Am 30.Oktober spielte Werder gegen Wattenscheid 09. Thomas W. war, „wie oft am Wochenende, vor allem beim Fußball“ betrunken — „jenseits der Zwei- Promille-Grenze“, wie der Richter feststellt. Der Streit begann mit dem fünfzehnjährigen Schüler Florian B. Als Thomas W. meinte, der äffe ihn nach, stieß er ihn von hinten mit dem Kopf und rammte ihm sein Knie in den Magen. Als der unbeteiligte Frank H. vermitteln wollte, bekam er einen Faustschlag ins Gesicht.

In der Halbzeitpause schlug Thomas W. dem dritten Zeugen, ebenfalls grundlos, mit einem Schirm von hinten über den Kopf: Die Wunde mußte mit 10 Stichen genäht werden. In der zweiten Halbzeit schließlich bekam auch Frank H. den Schirm noch über den Kopf. Auch seine Platzwunde mußte im Krankenhaus genäht werden.

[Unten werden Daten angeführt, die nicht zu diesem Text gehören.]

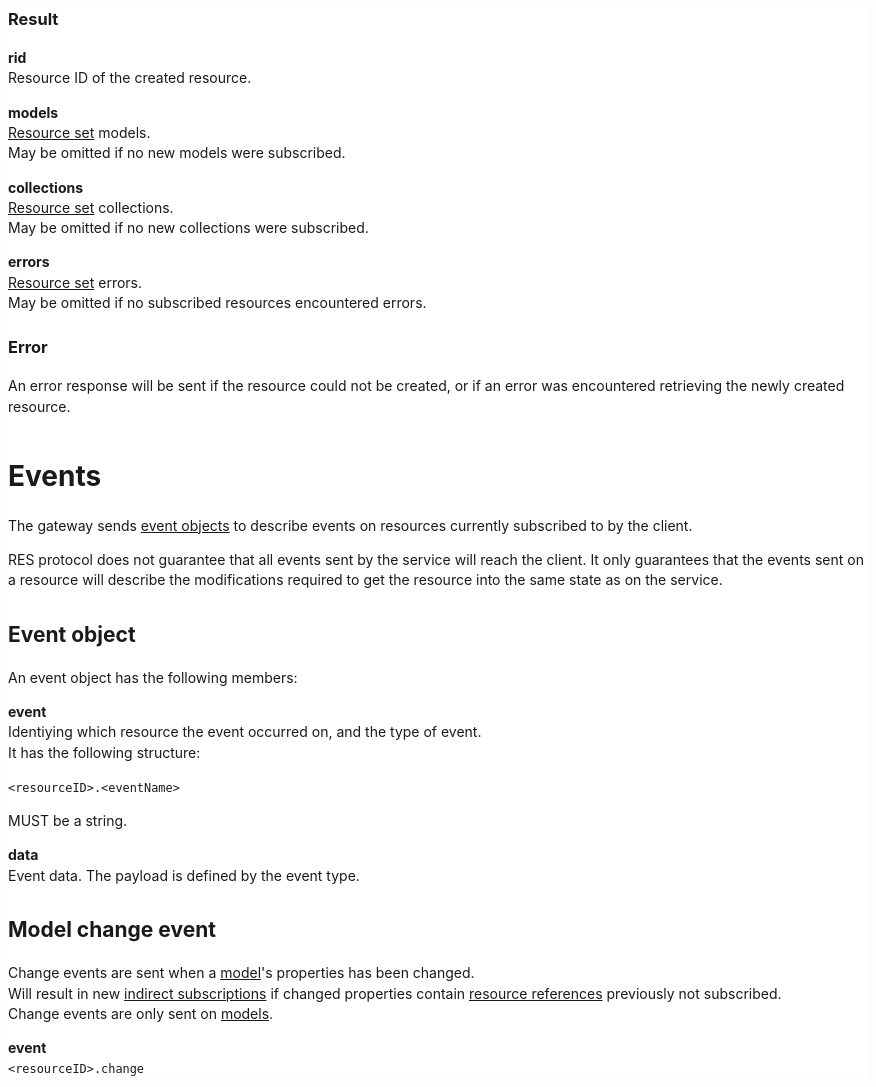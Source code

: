 ### Result
**rid**  
Resource ID of the created resource.

**models**  
[Resource set](#resource-set) models.  
May be omitted if no new models were subscribed.

**collections**  
[Resource set](#resource-set) collections.  
May be omitted if no new collections were subscribed.

**errors**  
[Resource set](#resource-set) errors.  
May be omitted if no subscribed resources encountered errors.

### Error
An error response will be sent if the resource could not be created, or if an error was encountered retrieving the newly created resource.

# Events

The gateway sends [event objects](#event-object) to describe events on resources currently subscribed to by the client.

RES protocol does not guarantee that all events sent by the service will reach the client. It only guarantees that the events sent on a resource will describe the modifications required to get the resource into the same state as on the service.

## Event object
An event object has the following members:

**event**  
Identiying which resource the event occurred on, and the type of event.  
It has the following structure:

`<resourceID>.<eventName>`

MUST be a string.

**data**  
Event data. The payload is defined by the event type.

## Model change event

Change events are sent when a [model](res-protocol.md#models)'s properties has been changed.  
Will result in new [indirect subscriptions](#indirect-subscription) if changed properties contain [resource references](res-protocol.md#values) previously not subscribed.  
Change events are only sent on [models](res-protocol.md#models).

**event**  
`<resourceID>.change`
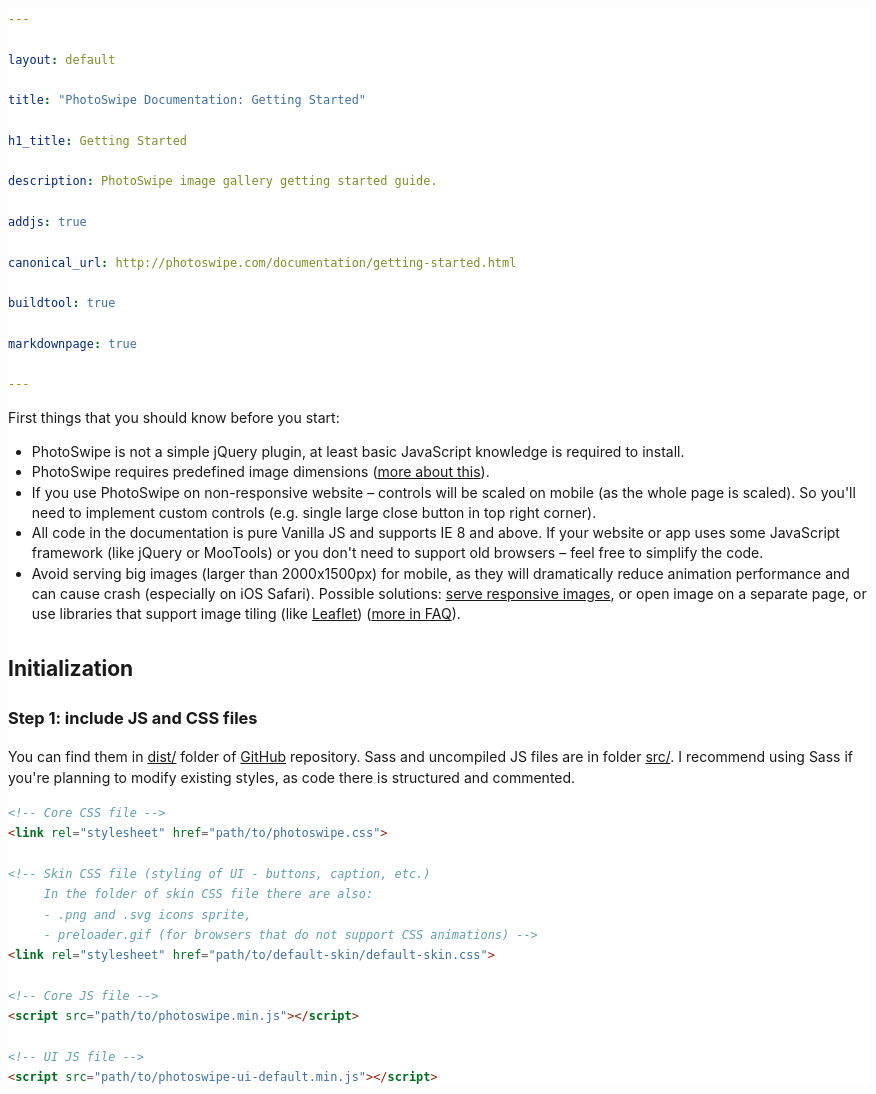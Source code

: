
 ```yaml
---

layout: default

title: "PhotoSwipe Documentation: Getting Started"

h1_title: Getting Started

description: PhotoSwipe image gallery getting started guide.

addjs: true

canonical_url: http://photoswipe.com/documentation/getting-started.html

buildtool: true

markdownpage: true

---
```


First things that you should know before you start:

- PhotoSwipe is not a simple jQuery plugin, at least basic JavaScript knowledge is required to install.
- PhotoSwipe requires predefined image dimensions ([more about this](faq.html#image-size)).
- If you use PhotoSwipe on non-responsive website &ndash; controls will be scaled on mobile (as the whole page is scaled). So you'll need to implement custom controls (e.g. single large close button in top right corner).
- All code in the documentation is pure Vanilla JS and supports IE 8 and above. If your website or app uses some JavaScript framework (like jQuery or MooTools) or you don't need to support old browsers – feel free to simplify the code.
- Avoid serving big images (larger than 2000x1500px) for mobile, as they will dramatically reduce animation performance and can cause crash (especially on iOS Safari). Possible solutions: [serve responsive images](responsive-images.html), or open image on a separate page, or use libraries that support image tiling (like [Leaflet](http://leafletjs.com/)) ([more in FAQ](faq.html#mobile-crash)).

## <a name="initialization"></a> Initialization

### <a name="init-include-files"></a>Step 1: include JS and CSS files

You can find them in [dist/](https://github.com/dimsemenov/PhotoSwipe/tree/master/dist) folder of [GitHub](https://github.com/dimsemenov/PhotoSwipe) repository. Sass and uncompiled JS files are in folder [src/](https://github.com/dimsemenov/PhotoSwipe/tree/master/src). I recommend using Sass if you're planning to modify existing styles, as code there is structured and commented.

```html
<!-- Core CSS file -->
<link rel="stylesheet" href="path/to/photoswipe.css"> 

<!-- Skin CSS file (styling of UI - buttons, caption, etc.)
	 In the folder of skin CSS file there are also:
	 - .png and .svg icons sprite, 
	 - preloader.gif (for browsers that do not support CSS animations) -->
<link rel="stylesheet" href="path/to/default-skin/default-skin.css"> 

<!-- Core JS file -->
<script src="path/to/photoswipe.min.js"></script> 

<!-- UI JS file -->
<script src="path/to/photoswipe-ui-default.min.js"></script> 
```

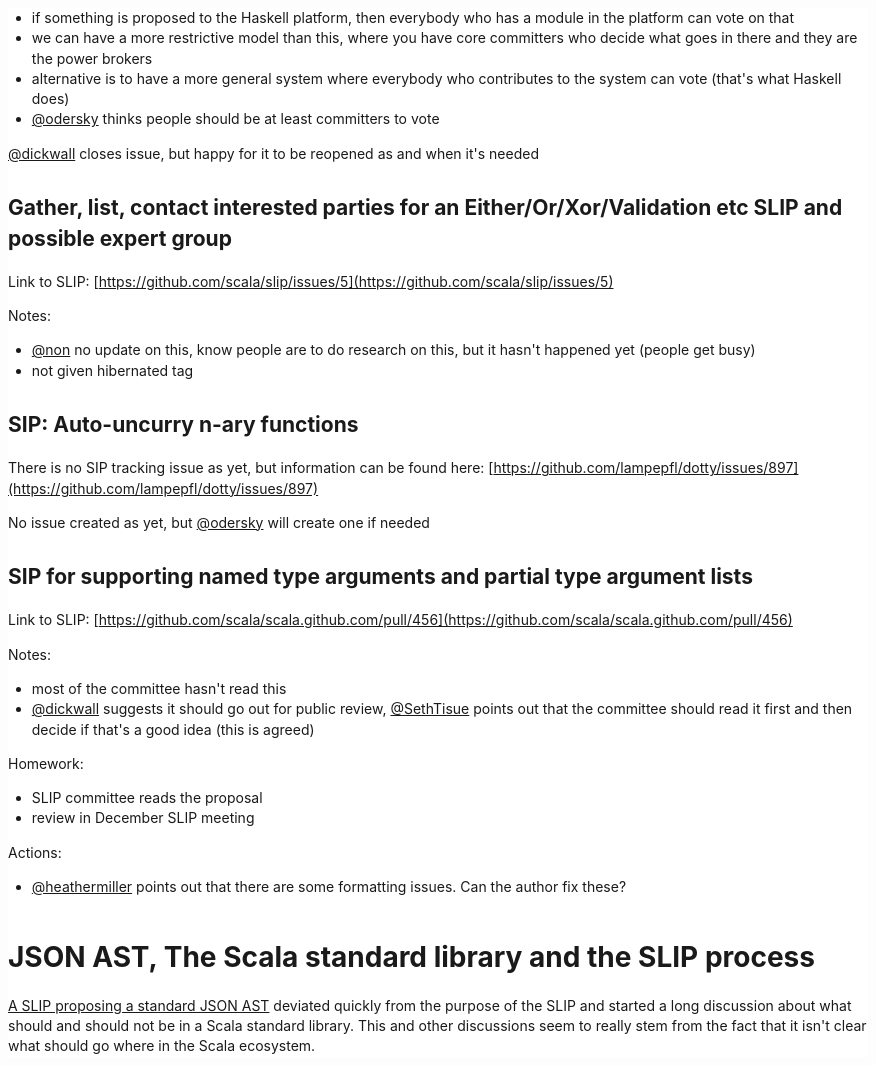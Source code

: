 - if something is proposed to the Haskell platform, then everybody who has a module in the platform can vote on that
- we can have a more restrictive model than this, where you have core committers who decide what goes in there and they are the power brokers
- alternative is to have a more general system where everybody who contributes to the system can vote (that's what Haskell does)
- [@odersky](http://github.com/odersky) thinks people should be at least committers to vote

[@dickwall](http://github.com/dickwall) closes issue, but happy for it to be reopened as and when it's needed

## Gather, list, contact interested parties for an Either/Or/Xor/Validation etc SLIP and possible expert group
Link to SLIP: [https://github.com/scala/slip/issues/5](https://github.com/scala/slip/issues/5)

Notes:

- [@non](http://github.com/non) no update on this, know people are to do research on this, but it hasn't happened yet (people get busy)
- not given hibernated tag

## SIP: Auto-uncurry n-ary functions

There is no SIP tracking issue as yet, but information can be found here: [https://github.com/lampepfl/dotty/issues/897](https://github.com/lampepfl/dotty/issues/897)

No issue created as yet, but [@odersky](http://github.com/odersky) will create one if needed

## SIP for supporting named type arguments and partial type argument lists
Link to SLIP: [https://github.com/scala/scala.github.com/pull/456](https://github.com/scala/scala.github.com/pull/456)

Notes:

- most of the committee hasn't read this
- [@dickwall](http://github.com/dickwall) suggests it should go out for public review, [@SethTisue](http://github.com/SethTisue) points out that the committee should read it first and then decide if that's a good idea (this is agreed)

Homework:

- SLIP committee reads the proposal
- review in December SLIP meeting

Actions:

- [@heathermiller](http://github.com/heathermiller) points out that there are some formatting issues. Can the author fix these?


# JSON AST, The Scala standard library and the SLIP process

[A SLIP proposing a standard JSON AST](https://github.com/scala/slip/pull/28) deviated quickly from the purpose of the SLIP and started a long discussion about what should and should not be in a Scala standard library. This and other discussions seem to really stem from the fact that it isn't clear what should go where in the Scala ecosystem.
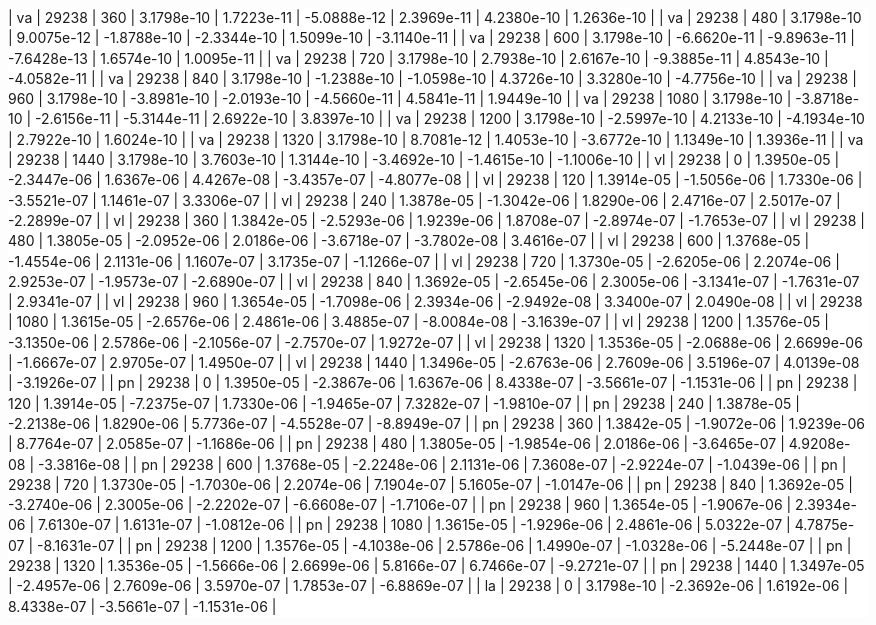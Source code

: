 |  va | 29238  |   360 |  3.1798e-10 |  1.7223e-11 | -5.0888e-12 |  2.3969e-11 |  4.2380e-10 |  1.2636e-10 |
|  va | 29238  |   480 |  3.1798e-10 |  9.0075e-12 | -1.8788e-10 | -2.3344e-10 |  1.5099e-10 | -3.1140e-11 |
|  va | 29238  |   600 |  3.1798e-10 | -6.6620e-11 | -9.8963e-11 | -7.6428e-13 |  1.6574e-10 |  1.0095e-11 |
|  va | 29238  |   720 |  3.1798e-10 |  2.7938e-10 |  2.6167e-10 | -9.3885e-11 |  4.8543e-10 | -4.0582e-11 |
|  va | 29238  |   840 |  3.1798e-10 | -1.2388e-10 | -1.0598e-10 |  4.3726e-10 |  3.3280e-10 | -4.7756e-10 |
|  va | 29238  |   960 |  3.1798e-10 | -3.8981e-10 | -2.0193e-10 | -4.5660e-11 |  4.5841e-11 |  1.9449e-10 |
|  va | 29238  |  1080 |  3.1798e-10 | -3.8718e-10 | -2.6156e-11 | -5.3144e-11 |  2.6922e-10 |  3.8397e-10 |
|  va | 29238  |  1200 |  3.1798e-10 | -2.5997e-10 |  4.2133e-10 | -4.1934e-10 |  2.7922e-10 |  1.6024e-10 |
|  va | 29238  |  1320 |  3.1798e-10 |  8.7081e-12 |  1.4053e-10 | -3.6772e-10 |  1.1349e-10 |  1.3936e-11 |
|  va | 29238  |  1440 |  3.1798e-10 |  3.7603e-10 |  1.3144e-10 | -3.4692e-10 | -1.4615e-10 | -1.1006e-10 |
|  vl | 29238  |     0 |  1.3950e-05 | -2.3447e-06 |  1.6367e-06 |  4.4267e-08 | -3.4357e-07 | -4.8077e-08 |
|  vl | 29238  |   120 |  1.3914e-05 | -1.5056e-06 |  1.7330e-06 | -3.5521e-07 |  1.1461e-07 |  3.3306e-07 |
|  vl | 29238  |   240 |  1.3878e-05 | -1.3042e-06 |  1.8290e-06 |  2.4716e-07 |  2.5017e-07 | -2.2899e-07 |
|  vl | 29238  |   360 |  1.3842e-05 | -2.5293e-06 |  1.9239e-06 |  1.8708e-07 | -2.8974e-07 | -1.7653e-07 |
|  vl | 29238  |   480 |  1.3805e-05 | -2.0952e-06 |  2.0186e-06 | -3.6718e-07 | -3.7802e-08 |  3.4616e-07 |
|  vl | 29238  |   600 |  1.3768e-05 | -1.4554e-06 |  2.1131e-06 |  1.1607e-07 |  3.1735e-07 | -1.1266e-07 |
|  vl | 29238  |   720 |  1.3730e-05 | -2.6205e-06 |  2.2074e-06 |  2.9253e-07 | -1.9573e-07 | -2.6890e-07 |
|  vl | 29238  |   840 |  1.3692e-05 | -2.6545e-06 |  2.3005e-06 | -3.1341e-07 | -1.7631e-07 |  2.9341e-07 |
|  vl | 29238  |   960 |  1.3654e-05 | -1.7098e-06 |  2.3934e-06 | -2.9492e-08 |  3.3400e-07 |  2.0490e-08 |
|  vl | 29238  |  1080 |  1.3615e-05 | -2.6576e-06 |  2.4861e-06 |  3.4885e-07 | -8.0084e-08 | -3.1639e-07 |
|  vl | 29238  |  1200 |  1.3576e-05 | -3.1350e-06 |  2.5786e-06 | -2.1056e-07 | -2.7570e-07 |  1.9272e-07 |
|  vl | 29238  |  1320 |  1.3536e-05 | -2.0688e-06 |  2.6699e-06 | -1.6667e-07 |  2.9705e-07 |  1.4950e-07 |
|  vl | 29238  |  1440 |  1.3496e-05 | -2.6763e-06 |  2.7609e-06 |  3.5196e-07 |  4.0139e-08 | -3.1926e-07 |
|  pn | 29238  |     0 |  1.3950e-05 | -2.3867e-06 |  1.6367e-06 |  8.4338e-07 | -3.5661e-07 | -1.1531e-06 |
|  pn | 29238  |   120 |  1.3914e-05 | -7.2375e-07 |  1.7330e-06 | -1.9465e-07 |  7.3282e-07 | -1.9810e-07 |
|  pn | 29238  |   240 |  1.3878e-05 | -2.2138e-06 |  1.8290e-06 |  5.7736e-07 | -4.5528e-07 | -8.8949e-07 |
|  pn | 29238  |   360 |  1.3842e-05 | -1.9072e-06 |  1.9239e-06 |  8.7764e-07 |  2.0585e-07 | -1.1686e-06 |
|  pn | 29238  |   480 |  1.3805e-05 | -1.9854e-06 |  2.0186e-06 | -3.6465e-07 |  4.9208e-08 | -3.3816e-08 |
|  pn | 29238  |   600 |  1.3768e-05 | -2.2248e-06 |  2.1131e-06 |  7.3608e-07 | -2.9224e-07 | -1.0439e-06 |
|  pn | 29238  |   720 |  1.3730e-05 | -1.7030e-06 |  2.2074e-06 |  7.1904e-07 |  5.1605e-07 | -1.0147e-06 |
|  pn | 29238  |   840 |  1.3692e-05 | -3.2740e-06 |  2.3005e-06 | -2.2202e-07 | -6.6608e-07 | -1.7106e-07 |
|  pn | 29238  |   960 |  1.3654e-05 | -1.9067e-06 |  2.3934e-06 |  7.6130e-07 |  1.6131e-07 | -1.0812e-06 |
|  pn | 29238  |  1080 |  1.3615e-05 | -1.9296e-06 |  2.4861e-06 |  5.0322e-07 |  4.7875e-07 | -8.1631e-07 |
|  pn | 29238  |  1200 |  1.3576e-05 | -4.1038e-06 |  2.5786e-06 |  1.4990e-07 | -1.0328e-06 | -5.2448e-07 |
|  pn | 29238  |  1320 |  1.3536e-05 | -1.5666e-06 |  2.6699e-06 |  5.8166e-07 |  6.7466e-07 | -9.2721e-07 |
|  pn | 29238  |  1440 |  1.3497e-05 | -2.4957e-06 |  2.7609e-06 |  3.5970e-07 |  1.7853e-07 | -6.8869e-07 |
|  la | 29238  |     0 |  3.1798e-10 | -2.3692e-06 |  1.6192e-06 |  8.4338e-07 | -3.5661e-07 | -1.1531e-06 |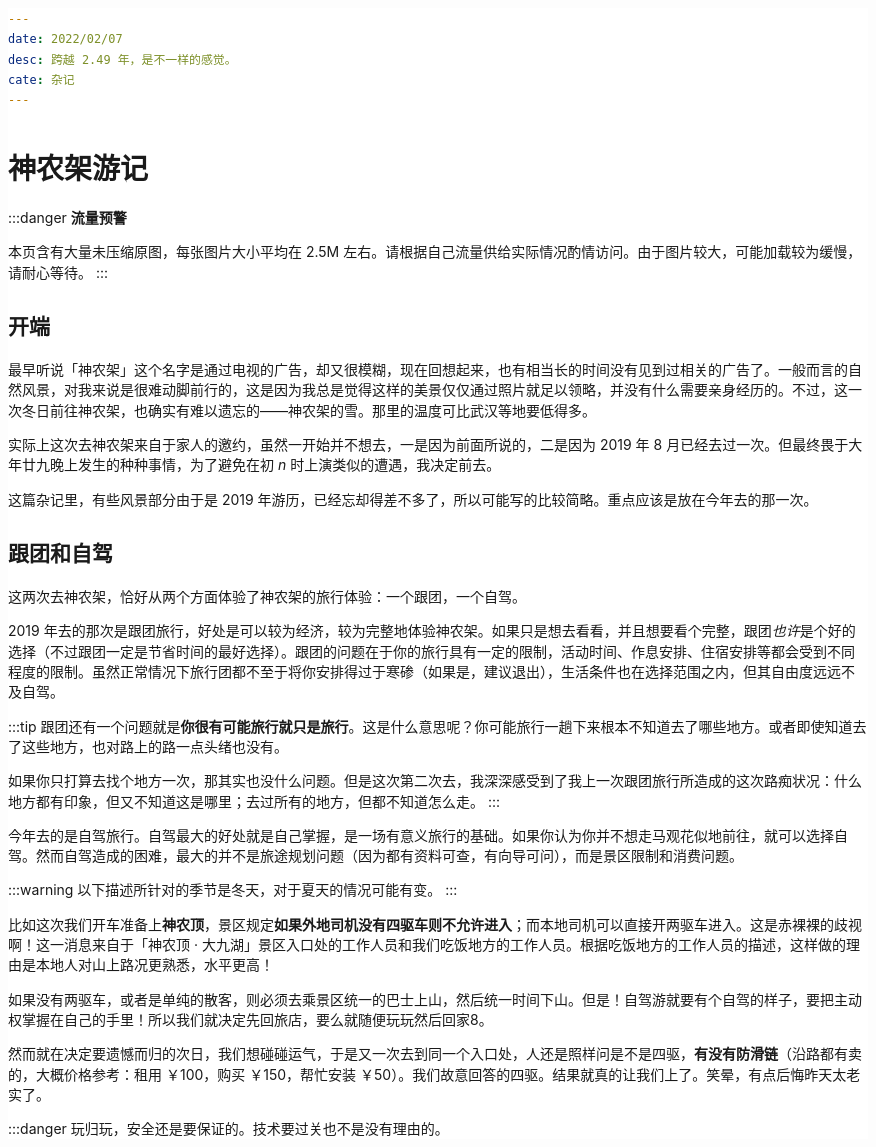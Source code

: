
 ```yaml
---
date: 2022/02/07
desc: 跨越 2.49 年，是不一样的感觉。
cate: 杂记
---
```


# 神农架游记

:::danger
**流量预警**

本页含有大量未压缩原图，每张图片大小平均在 2.5M 左右。请根据自己流量供给实际情况酌情访问。由于图片较大，可能加载较为缓慢，请耐心等待。
:::

## 开端

最早听说「神农架」这个名字是通过电视的广告，却又很模糊，现在回想起来，也有相当长的时间没有见到过相关的广告了。一般而言的自然风景，对我来说是很难动脚前行的，这是因为我总是觉得这样的美景仅仅通过照片就足以领略，并没有什么需要亲身经历的。不过，这一次冬日前往神农架，也确实有难以遗忘的——神农架的雪。那里的温度可比武汉等地要低得多。

实际上这次去神农架来自于家人的邀约，虽然一开始并不想去，一是因为前面所说的，二是因为 2019 年 8 月已经去过一次。但最终畏于大年廿九晚上发生的种种事情，为了避免在初 $n$ 时上演类似的遭遇，我决定前去。

这篇杂记里，有些风景部分由于是 2019 年游历，已经忘却得差不多了，所以可能写的比较简略。重点应该是放在今年去的那一次。

## 跟团和自驾

这两次去神农架，恰好从两个方面体验了神农架的旅行体验：一个跟团，一个自驾。

2019 年去的那次是跟团旅行，好处是可以较为经济，较为完整地体验神农架。如果只是想去看看，并且想要看个完整，跟团*也许*是个好的选择（不过跟团一定是节省时间的最好选择）。跟团的问题在于你的旅行具有一定的限制，活动时间、作息安排、住宿安排等都会受到不同程度的限制。虽然正常情况下旅行团都不至于将你安排得过于寒碜（如果是，建议退出），生活条件也在选择范围之内，但其自由度远远不及自驾。

:::tip
跟团还有一个问题就是**你很有可能旅行就只是旅行**。这是什么意思呢？你可能旅行一趟下来根本不知道去了哪些地方。或者即使知道去了这些地方，也对路上的路一点头绪也没有。

如果你只打算去找个地方一次，那其实也没什么问题。但是这次第二次去，我深深感受到了我上一次跟团旅行所造成的这次路痴状况：什么地方都有印象，但又不知道这是哪里；去过所有的地方，但都不知道怎么走。
:::

今年去的是自驾旅行。自驾最大的好处就是自己掌握，是一场有意义旅行的基础。如果你认为你并不想走马观花似地前往，就可以选择自驾。然而自驾造成的困难，最大的并不是旅途规划问题（因为都有资料可查，有向导可问），而是景区限制和消费问题。

:::warning
以下描述所针对的季节是冬天，对于夏天的情况可能有变。
:::

比如这次我们开车准备上**神农顶**，景区规定**如果外地司机没有四驱车则不允许进入**；而本地司机可以直接开两驱车进入。这是赤裸裸的歧视啊！这一消息来自于「神农顶 · 大九湖」景区入口处的工作人员和我们吃饭地方的工作人员。根据吃饭地方的工作人员的描述，这样做的理由是本地人对山上路况更熟悉，水平更高！

如果没有两驱车，或者是单纯的散客，则必须去乘景区统一的巴士上山，然后统一时间下山。但是！自驾游就要有个自驾的样子，要把主动权掌握在自己的手里！所以我们就决定先回旅店，要么就随便玩玩然后回家8。

然而就在决定要遗憾而归的次日，我们想碰碰运气，于是又一次去到同一个入口处，人还是照样问是不是四驱，**有没有防滑链**（沿路都有卖的，大概价格参考：租用 ￥100，购买 ￥150，帮忙安装 ￥50）。我们故意回答的四驱。结果就真的让我们上了。笑晕，有点后悔昨天太老实了。

:::danger
玩归玩，安全还是要保证的。技术要过关也不是没有理由的。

Kräftig und untersetzt, äußerlich gelassen, folgt Thomas W. der Verhandlung. Seine Haare waren „damals noch kürzer“, den Bundesadler trägt er als Anstecker an der Jacke. Keinen Schulabschluß, keine Lehre, eine ganze Latte von Jugendstrafen gibt er zu Protokoll. Alles paßt ins Bild vom gewalttätigen Fußballfan, der am Wochenende im Stadion Randale sucht. Aber Thomas W. sagt von sich selbst: „Ich bin kein Hooligan.“

Aufmerksam folgt er dem Prozeß, stellt den Zeugen Fragen, um ihre Glaubwürdigkeit zu erschüttern. Thomas W. weiß, worum es geht, denn er hat schon einige Verfahren wegen Körperverletzung, Diebstahl, Urkundenfälschung und Erpressung hinter sich. „Wenn das hier keine Jugendstrafen wären“, sagt Richter Mertens und pocht auf die Akten, „dann säßen Sie hier vor einem Schöffengericht.“ Thomas W. nickt und gibt sich vor Gericht einsichtig.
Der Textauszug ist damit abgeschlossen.